I had a large production shop and ran a lot of Powermatic, Delta, Porter Cable, and a very expensive CNC and yes some Grizzly. I would not be afraid of this lathe one little bit if the through hold is not a problem and I will look at it much harder if they change that one problem. I have a dealer here in town to compare machines with (jet, PM General and Delta) and for the money I would buy the Grizzly. 

I would however not touch the lower modelsmachines as I just did not like what I seen. This is JUST my opinion as I have not used them.

Hope this helps.

Jay


----------



## Rifleman1776 (Mar 19, 2008)

Jay, my lathe is the G0632. It does have a hole through the headstock. That is one reason why I originally suggested Jared consider stepping down from the G0456. I believe the 0632 to be a much better product all around. And, BTW, it too, is built like a tank. In fact, the cast iron legs look identical to those on a Powermatic.


----------



## Russianwolf (Mar 19, 2008)

> _Originally posted by Ron in Drums PA_
> 
> 
> 
> ...


No need to yell. Ron, I'm talking about brand new tools too. Every manual I've ever had on every major tool (from my uncle's Powermatic 66 to the Grilly lathe I have now) has an adjustment/maitainance section immediately following the assembly section. Why? because tools can get bumped out of adjustment during shipping no matter how well made and no matter how well packaged. If you don't take to time to go through the process of making sure your tools are set up dead on before you power them up, that's up to you. True a lathe doesn't require as many adjustments as a Tablesaw, but I have a feeling if you call all the lathe manufactures they will tell you that it's possible for the tailstock to not line up out of the box even on their products. that's why they are adjustable.


----------



## Russianwolf (Mar 19, 2008)

> _Originally posted by Rifleman1776_
> 
> Jay, my lathe is the G0632. It does have a hole through the headstock. That is one reason why I originally suggested Jared consider stepping down from the G0456. I believe the 0632 to be a much better product all around. And, BTW, it too, is built like a tank. In fact, the cast iron legs look identical to those on a Powermatic.


Hey Frank,
   How is the motor on the 0632? I saw that it's 3 phase with a frequency drive, and I have no idea what that means.


----------



## Rifleman1776 (Mar 19, 2008)

> _Originally posted by Russianwolf_
> 
> 
> 
> ...



To me, that means it works fine. Very powerful and smooth running. Technically, I dunno nuttin' 'bout electrics. I do know it is 220 V and a friend came over and did the wiring for me. I flip the switch, choose my speed and go to work. It has some kind of fancy-dancy box on the back with stuff written on it and a digital read-out (in addition to the big red LCD read-out on front), and some controls. It is there for reasons I don't understand and nothing is to be done with it. My non-technical _guess_ is that this box can be used to change it over for electrical service in other parts of the world. My friend with a Powermatic has the same identical box thingy on the back of his headstock. I like things simple. As I said, it works and works fine. That's all I need to know.


----------



## jtate (Mar 19, 2008)

I got lousy customer service from them.

I ordered a chuck and they sent me a chuck that was MUCH different from the one I ordered and MUCH more expensive than the one I ordered.   Unfortunately, I couldn't use it.  I was tempted to just put it on EBay and sell it when they gave me so much grief over replacing it.  They wanted me to pay to ship it back to them.  They wanted a restocking fee.  They wouldn't just send me my chuck until they had received the wrong one back from me, even though I offered to give them my credit card number to hold in case they never got the wrong one backl from me.  

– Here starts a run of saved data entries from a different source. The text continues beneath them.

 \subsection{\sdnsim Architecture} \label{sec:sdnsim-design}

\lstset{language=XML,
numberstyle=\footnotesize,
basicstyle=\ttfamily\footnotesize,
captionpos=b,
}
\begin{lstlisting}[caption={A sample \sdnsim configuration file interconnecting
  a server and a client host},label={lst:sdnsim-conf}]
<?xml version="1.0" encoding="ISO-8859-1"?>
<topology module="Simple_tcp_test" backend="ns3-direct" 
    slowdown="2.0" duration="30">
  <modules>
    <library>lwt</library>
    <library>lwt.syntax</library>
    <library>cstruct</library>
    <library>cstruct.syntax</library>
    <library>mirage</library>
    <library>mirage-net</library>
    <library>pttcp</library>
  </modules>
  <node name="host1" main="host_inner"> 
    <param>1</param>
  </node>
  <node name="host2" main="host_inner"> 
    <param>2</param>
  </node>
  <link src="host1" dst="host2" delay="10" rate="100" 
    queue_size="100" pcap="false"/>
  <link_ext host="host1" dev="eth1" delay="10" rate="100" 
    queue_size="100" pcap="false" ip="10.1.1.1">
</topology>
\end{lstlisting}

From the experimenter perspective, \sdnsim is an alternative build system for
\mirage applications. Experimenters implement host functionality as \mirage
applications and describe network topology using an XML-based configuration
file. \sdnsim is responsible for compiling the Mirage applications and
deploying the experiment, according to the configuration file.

Then, after all that, they wouldn't accept the worng chuck back until they'd gone out and counted all the pieces in inventory of this wrong chuck to see if, indeed, they were short one of them.  

Why would I have lied to them about this?  The one they sent was WAY more expensive - like twice as much - and still they treated me like I was trying to pull something on them.  I was trying to get the chuck I wanted and help them fix their own mistake.  

I finally did get the chuck I'd ordered.

I haven't ordered from them again.


----------



## nwcatman (Mar 19, 2008)

> _Originally posted by jtate_
> 
> I got lousy customer service from them.
> 
> ...


thats what i'm talking about!!! i got the same run around/who cares attitude from em when i had questions about the lack of quality on my grizzly lathe. they couldn't of cared less. so....i don't order from em or reccommend em to anyone. when anyone asks, i tell em. that simple.


----------



## 1JaredSchmidt (Mar 19, 2008)

I've been talking to my dad about getting a Nova DVR XP. Looks like a nice lathe. Thanks!


----------



## Ron in Drums PA (Mar 19, 2008)

You're going to love the Nova


----------



## wdcav1952 (Mar 20, 2008)

Jared,

You asked an excellent question.  It is always good to get input before making a big decision like this.  If you ever need more calm rational input from the adults [?] on the forum, please do not hesitate to ask another such question.


----------



## Dario (Mar 20, 2008)

> _Originally posted by 1JaredSchmidt_
> 
> I've been talking to my dad about getting a Nova DVR XP. Looks like a nice lathe. Thanks!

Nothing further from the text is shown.